### The problem
From the entries below, copy out every line with "konfigūravimas" in it.
+ + + +
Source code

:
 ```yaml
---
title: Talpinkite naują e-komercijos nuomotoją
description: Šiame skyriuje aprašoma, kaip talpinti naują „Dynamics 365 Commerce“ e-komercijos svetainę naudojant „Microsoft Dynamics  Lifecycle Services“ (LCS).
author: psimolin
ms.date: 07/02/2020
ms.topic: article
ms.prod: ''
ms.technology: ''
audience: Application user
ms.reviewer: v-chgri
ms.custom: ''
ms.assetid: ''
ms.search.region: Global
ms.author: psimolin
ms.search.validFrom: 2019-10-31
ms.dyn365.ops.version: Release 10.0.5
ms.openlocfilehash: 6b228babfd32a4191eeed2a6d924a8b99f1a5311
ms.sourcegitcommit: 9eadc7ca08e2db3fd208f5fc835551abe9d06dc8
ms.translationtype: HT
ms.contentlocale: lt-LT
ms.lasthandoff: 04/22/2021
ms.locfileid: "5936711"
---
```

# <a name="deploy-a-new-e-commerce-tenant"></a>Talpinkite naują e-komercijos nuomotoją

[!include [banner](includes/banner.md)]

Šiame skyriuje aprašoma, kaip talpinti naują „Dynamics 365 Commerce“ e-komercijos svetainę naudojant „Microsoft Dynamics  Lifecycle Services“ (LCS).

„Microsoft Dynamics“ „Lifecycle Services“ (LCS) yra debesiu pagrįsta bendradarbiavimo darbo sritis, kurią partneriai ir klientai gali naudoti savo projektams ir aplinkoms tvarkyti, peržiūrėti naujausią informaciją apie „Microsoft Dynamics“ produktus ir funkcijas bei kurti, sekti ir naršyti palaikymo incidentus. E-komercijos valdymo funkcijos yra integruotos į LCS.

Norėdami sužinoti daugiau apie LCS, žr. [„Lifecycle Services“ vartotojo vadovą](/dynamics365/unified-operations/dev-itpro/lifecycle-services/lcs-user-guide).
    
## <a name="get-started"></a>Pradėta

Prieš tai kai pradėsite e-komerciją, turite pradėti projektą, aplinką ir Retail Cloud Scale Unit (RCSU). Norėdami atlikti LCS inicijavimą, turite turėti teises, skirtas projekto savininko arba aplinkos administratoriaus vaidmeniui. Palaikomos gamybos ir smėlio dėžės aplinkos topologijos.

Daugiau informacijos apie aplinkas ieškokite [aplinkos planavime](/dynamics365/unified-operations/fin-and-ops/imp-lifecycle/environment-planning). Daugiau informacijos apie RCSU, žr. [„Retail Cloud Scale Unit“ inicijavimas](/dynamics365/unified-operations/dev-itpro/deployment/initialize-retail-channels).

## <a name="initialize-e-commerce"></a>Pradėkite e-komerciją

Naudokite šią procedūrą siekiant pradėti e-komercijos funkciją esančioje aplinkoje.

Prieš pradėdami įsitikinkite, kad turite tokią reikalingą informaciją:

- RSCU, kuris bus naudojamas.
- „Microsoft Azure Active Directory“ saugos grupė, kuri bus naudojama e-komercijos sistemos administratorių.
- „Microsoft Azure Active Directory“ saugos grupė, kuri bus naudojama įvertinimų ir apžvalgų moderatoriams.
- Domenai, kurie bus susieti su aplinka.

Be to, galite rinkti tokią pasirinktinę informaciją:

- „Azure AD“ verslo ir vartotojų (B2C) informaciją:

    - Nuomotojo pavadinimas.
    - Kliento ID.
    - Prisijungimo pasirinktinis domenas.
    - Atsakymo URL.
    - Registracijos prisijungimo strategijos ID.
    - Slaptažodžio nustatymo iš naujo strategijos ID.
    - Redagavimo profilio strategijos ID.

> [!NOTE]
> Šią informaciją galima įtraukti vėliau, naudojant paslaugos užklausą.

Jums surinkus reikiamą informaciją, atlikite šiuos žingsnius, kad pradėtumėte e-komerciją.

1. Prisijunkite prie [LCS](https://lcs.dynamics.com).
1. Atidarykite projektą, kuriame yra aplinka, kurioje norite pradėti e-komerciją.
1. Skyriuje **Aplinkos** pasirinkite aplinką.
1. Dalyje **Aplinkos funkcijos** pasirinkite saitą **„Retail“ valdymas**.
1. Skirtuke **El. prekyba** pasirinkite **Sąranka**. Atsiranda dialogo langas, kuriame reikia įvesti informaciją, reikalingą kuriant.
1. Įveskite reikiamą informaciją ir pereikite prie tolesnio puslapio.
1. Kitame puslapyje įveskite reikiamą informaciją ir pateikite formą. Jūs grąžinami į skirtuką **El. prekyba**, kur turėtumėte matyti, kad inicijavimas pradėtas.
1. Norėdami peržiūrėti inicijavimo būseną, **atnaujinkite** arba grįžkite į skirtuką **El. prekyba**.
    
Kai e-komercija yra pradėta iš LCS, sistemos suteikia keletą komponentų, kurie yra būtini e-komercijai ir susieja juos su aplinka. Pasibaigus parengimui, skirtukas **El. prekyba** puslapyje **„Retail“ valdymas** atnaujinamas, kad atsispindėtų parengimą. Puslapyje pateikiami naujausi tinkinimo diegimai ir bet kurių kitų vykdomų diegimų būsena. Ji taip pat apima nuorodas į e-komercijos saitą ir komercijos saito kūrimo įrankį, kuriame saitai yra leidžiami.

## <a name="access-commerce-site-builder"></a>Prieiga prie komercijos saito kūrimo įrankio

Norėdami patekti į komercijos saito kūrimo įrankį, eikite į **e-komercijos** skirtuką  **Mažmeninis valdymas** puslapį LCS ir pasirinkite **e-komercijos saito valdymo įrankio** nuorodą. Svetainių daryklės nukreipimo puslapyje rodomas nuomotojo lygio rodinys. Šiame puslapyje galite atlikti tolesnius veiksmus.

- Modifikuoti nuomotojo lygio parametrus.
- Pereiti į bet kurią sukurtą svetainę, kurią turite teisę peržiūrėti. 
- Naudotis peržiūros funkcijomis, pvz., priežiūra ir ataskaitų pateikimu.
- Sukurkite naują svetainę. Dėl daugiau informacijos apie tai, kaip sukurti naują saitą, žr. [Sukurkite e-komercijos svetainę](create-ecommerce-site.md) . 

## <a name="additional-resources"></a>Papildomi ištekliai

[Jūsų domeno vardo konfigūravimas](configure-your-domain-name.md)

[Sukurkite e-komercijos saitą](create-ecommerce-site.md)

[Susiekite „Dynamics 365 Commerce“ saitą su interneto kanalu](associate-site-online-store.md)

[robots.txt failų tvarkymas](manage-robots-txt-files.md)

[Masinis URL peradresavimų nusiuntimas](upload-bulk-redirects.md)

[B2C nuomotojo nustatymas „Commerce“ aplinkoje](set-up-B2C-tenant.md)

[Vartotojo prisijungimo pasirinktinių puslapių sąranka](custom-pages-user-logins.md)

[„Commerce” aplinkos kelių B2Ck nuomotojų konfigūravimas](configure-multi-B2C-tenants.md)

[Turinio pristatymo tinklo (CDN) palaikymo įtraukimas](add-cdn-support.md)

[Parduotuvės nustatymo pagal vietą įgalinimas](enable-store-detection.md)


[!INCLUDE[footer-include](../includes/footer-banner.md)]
+ + + +
### Answer box
[Jūsų domeno vardo konfigūravimas](configure-your-domain-name.md)
[„Commerce” aplinkos kelių B2Ck nuomotojų konfigūravimas](configure-multi-B2C-tenants.md)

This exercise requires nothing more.